When you’re an events planner, it’s likely you will have experienced the challenges of balancing work and family life, while attempting to seamlessly manage both.
The nature of the events industry means planners can face conflict in trying to work and enjoy a reasonable quality of family life. If this isn’t properly managed, it can have a detrimental effect on both aspects of your life.
If you’re struggling to devote sufficient time to your job, this can lead to job dissatisfaction, decreased employee performance and lateness. So what measures can you take to reduce the conflict?
Challenges of the events industry
When you’re an events planner, you face additional challenges, compared with if you’re working from one regular location, close to your home. The nature of the industry can make it a breeding ground for work and home conflict, largely because you’re likely to be commuting to venues outside the regular workplace.
In addition, your work schedule must correspond to those of other industries, so you may be working at weekends and during the holidays, to manage conferences outside your normal working hours.
You may be required to entertain clients in the evening or to work late and even take work home. Perhaps you’re obligated to go to events staged by the companies with whom you’re doing business. This can all lead to extra stress.
Conflict occurs when the amount of time devoted to one role is affecting a person’s ability to participate in the other role. There isn’t an infinite amount of time – and when neither role can be properly fulfilled, it can have a detrimental effect on your well-being, as well as your work.
Unfortunately, there’s no easy solution. Everyone’s needs are different when it comes to quality time, but it’s important to fulfil your job requirements, especially if you’re the family’s main breadwinner.
Take time out
A good starting point to come to a reasonable balance is to have a conversation with your family about their needs. Ask them if they feel like they’re not receiving enough of your time. Have a chat with them about what you feel might work and try to come up with a plan.
It can be something very simple, such as setting aside just an hour or two each week to go to the park, or go for an ice-cream with the kids. This will benefit your loved ones, making them feel special, while it will also help you to unwind and take time out.

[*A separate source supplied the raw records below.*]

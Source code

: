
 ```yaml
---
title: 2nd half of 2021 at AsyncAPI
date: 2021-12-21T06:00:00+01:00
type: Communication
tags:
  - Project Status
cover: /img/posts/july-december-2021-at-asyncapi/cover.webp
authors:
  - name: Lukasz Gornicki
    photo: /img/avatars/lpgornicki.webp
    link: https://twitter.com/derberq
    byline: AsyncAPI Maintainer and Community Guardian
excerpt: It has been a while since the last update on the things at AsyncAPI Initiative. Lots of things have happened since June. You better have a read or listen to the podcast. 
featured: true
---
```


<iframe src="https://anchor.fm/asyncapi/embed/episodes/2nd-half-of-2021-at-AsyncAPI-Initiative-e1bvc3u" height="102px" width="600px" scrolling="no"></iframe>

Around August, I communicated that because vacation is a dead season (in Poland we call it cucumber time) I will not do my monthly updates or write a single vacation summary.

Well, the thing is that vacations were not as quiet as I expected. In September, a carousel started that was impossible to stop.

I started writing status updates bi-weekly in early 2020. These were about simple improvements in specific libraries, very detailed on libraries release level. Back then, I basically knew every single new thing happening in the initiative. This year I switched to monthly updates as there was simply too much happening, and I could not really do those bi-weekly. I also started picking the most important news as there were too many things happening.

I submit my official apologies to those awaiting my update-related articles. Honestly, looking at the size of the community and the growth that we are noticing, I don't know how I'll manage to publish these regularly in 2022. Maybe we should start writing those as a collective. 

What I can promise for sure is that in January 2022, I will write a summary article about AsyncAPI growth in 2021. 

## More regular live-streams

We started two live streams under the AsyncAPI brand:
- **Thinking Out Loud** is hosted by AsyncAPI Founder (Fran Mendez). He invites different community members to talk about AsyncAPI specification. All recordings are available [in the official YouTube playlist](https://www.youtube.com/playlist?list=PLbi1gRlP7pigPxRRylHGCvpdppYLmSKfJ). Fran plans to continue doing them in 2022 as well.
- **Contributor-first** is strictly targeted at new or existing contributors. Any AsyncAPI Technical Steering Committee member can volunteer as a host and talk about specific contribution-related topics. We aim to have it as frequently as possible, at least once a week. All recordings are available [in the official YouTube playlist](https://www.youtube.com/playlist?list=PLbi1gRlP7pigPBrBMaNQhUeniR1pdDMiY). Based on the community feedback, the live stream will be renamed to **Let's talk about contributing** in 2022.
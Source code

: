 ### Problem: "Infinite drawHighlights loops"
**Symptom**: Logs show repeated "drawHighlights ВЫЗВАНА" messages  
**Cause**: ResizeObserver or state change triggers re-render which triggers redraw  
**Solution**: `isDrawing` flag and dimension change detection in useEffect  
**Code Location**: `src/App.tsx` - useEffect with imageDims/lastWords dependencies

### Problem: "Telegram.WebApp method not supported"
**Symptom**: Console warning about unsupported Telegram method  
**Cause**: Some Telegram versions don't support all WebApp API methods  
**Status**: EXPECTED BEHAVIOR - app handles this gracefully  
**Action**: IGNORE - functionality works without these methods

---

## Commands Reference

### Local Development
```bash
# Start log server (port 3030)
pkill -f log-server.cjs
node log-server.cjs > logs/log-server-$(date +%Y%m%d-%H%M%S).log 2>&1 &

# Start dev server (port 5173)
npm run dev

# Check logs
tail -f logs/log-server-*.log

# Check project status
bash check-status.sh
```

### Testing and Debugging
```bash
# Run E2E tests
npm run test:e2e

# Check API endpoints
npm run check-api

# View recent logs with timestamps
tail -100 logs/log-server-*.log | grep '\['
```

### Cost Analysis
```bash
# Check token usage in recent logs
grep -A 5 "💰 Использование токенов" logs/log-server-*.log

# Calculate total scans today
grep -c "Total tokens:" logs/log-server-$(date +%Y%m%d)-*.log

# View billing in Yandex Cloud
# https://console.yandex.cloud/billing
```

No-one can work full-pelt all the time without suffering from some kind of side effects, usually in the shape of stress and a dip in your emotional wellbeing. It’s important to take time out for yourself too – even if it’s just one hour a week to go for a massage or a coffee with friends.
You may feel you don’t have time to work less overtime and that your job will suffer if you’re not there, but in reality, your work is more likely to be below par if you’re over-stretching yourself. Your personal life may also suffer, as you’ll be arriving home too mentally exhausted to spend any quality time with family members.
Reorganise your diary
Have a re-think of your work diary, and put a plan in place that includes strategies to handle the challenges that travelling and long hours present. This may mean delegating some tasks occasionally, when the workload is making a huge dent in your personal time.
While your role at work is an important one, no-one is indispensable and you need to learn to trust your colleagues to handle things that come within their remit. Taking on too much may mean the work isn’t being completed to your usual high standard, so it will benefit both you and your company to reorganise your diary.
Make sure your family members understand that as your event draws closer, there will be more demands on your time. Tell them that while you love them, they must realise that sometimes, you’re going to be busier than others. If your children are older, explain to them exactly what your job entails.
Being an event professional is certainly not the same as having a typical 9-5 job. It comes with abnormal hours and often hectic schedules. As long as you communicate this to your loved ones, while taking as much time out as you can manage, it is possible to achieve a reasonable balance.